When Donald Trump visited the Pearl Harbor Memorial in November, 2017, he asked his then-Chief of Staff John Kelly, “What’s this all about? What’s this a tour of?”
In fact, Trump knew the name “Pearl Harbor,” but seemed ignorant regarding what had happened there. He did not appear to know that the memorial commemorated the Japanese attack on the United States Navy base at the Hawaiian site in an attack that immediately drove the U.S. into World War II.
At least, that is the account described in a new book by two Pulitzer Prize-winning reporters for The Washington Post, set to be published next week.
A Very Stable Genius: Donald J. Trump’s Testing of America, “is intended to reveal Trump at his most unvarnished,” authors Philip Rucker and Carol Leonnig write, as quoted in a report on the book that appeared Wednesday in The Post. Rucker and Leonnig also stated that their book exposes how Trump’s decision-making process has been based on his own “self-centered and unthinking logic.”
According to the book, during his visit to Pearl Harbor, Trump appeared to understand that some sort of historic battle occurred at the site, but he “did not seem to know much else.”
“He was at times dangerously uninformed,” one senior White House advisor told the authors, as quoted in Wednesday’s Post report on the book.
The book also contains a bizarre anecdote relayed by former Trump administration Communications Director Anthony Scaramucci, who served just 11 days in his post before resigning in a controversy over profane comments he made to a reporter. Since then, Scaramucci has become one of Trump’s most outspoken critics among conservatives, even once describing his former boss as a “traitor.”
According to an episode in the book quoted by MediaIte, Scaramucci once asked Trump if his public persona was “an act.” Trump then freely admitted that it was, indeed, an act — and he was amazed that the American public had not caught on to him.
“I’m a total act and I don’t understand why people don’t get it,” Trump told Scaramucci, according to the account in Rucker and Leonnig’s book.
The book’s title refers to the description Trump has offered of himself in response to criticisms that he is uninformed and mentally unstable.
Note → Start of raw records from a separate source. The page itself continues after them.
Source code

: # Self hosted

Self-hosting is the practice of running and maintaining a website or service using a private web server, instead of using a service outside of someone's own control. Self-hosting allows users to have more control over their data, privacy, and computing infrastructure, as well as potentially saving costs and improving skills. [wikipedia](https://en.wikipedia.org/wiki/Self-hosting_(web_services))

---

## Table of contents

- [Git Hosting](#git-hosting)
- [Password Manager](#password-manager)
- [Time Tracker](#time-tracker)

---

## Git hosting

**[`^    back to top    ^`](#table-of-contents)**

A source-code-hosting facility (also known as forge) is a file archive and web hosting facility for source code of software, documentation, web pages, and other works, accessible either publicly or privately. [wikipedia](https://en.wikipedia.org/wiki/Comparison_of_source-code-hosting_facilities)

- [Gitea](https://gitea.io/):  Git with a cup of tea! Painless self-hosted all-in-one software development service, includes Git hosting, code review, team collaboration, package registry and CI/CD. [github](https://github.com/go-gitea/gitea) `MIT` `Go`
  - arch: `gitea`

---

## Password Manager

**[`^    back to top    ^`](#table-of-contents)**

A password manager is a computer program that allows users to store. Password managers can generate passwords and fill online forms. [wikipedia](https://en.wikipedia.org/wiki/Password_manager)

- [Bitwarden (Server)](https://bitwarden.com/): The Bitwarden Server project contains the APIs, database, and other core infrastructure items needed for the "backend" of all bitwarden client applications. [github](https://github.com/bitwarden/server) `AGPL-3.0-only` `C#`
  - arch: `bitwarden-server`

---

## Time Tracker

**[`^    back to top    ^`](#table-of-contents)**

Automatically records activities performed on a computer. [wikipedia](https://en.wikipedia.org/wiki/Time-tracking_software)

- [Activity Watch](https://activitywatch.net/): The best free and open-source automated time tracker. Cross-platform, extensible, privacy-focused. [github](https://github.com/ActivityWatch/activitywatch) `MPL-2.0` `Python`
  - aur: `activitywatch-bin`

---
For those matter, he refers to himself as a “very stable genius.”
The book also recounts Trump’s extreme eagerness to meet Russian President Vladimir Putin in person. According to the book, during his transition after the 2016 election, in a job interview with a candidate under consideration for Secretary of State, Trump suddenly interrupted the interview to ask, “When can I meet Putin? Can I meet with him before the inaugural ceremony?”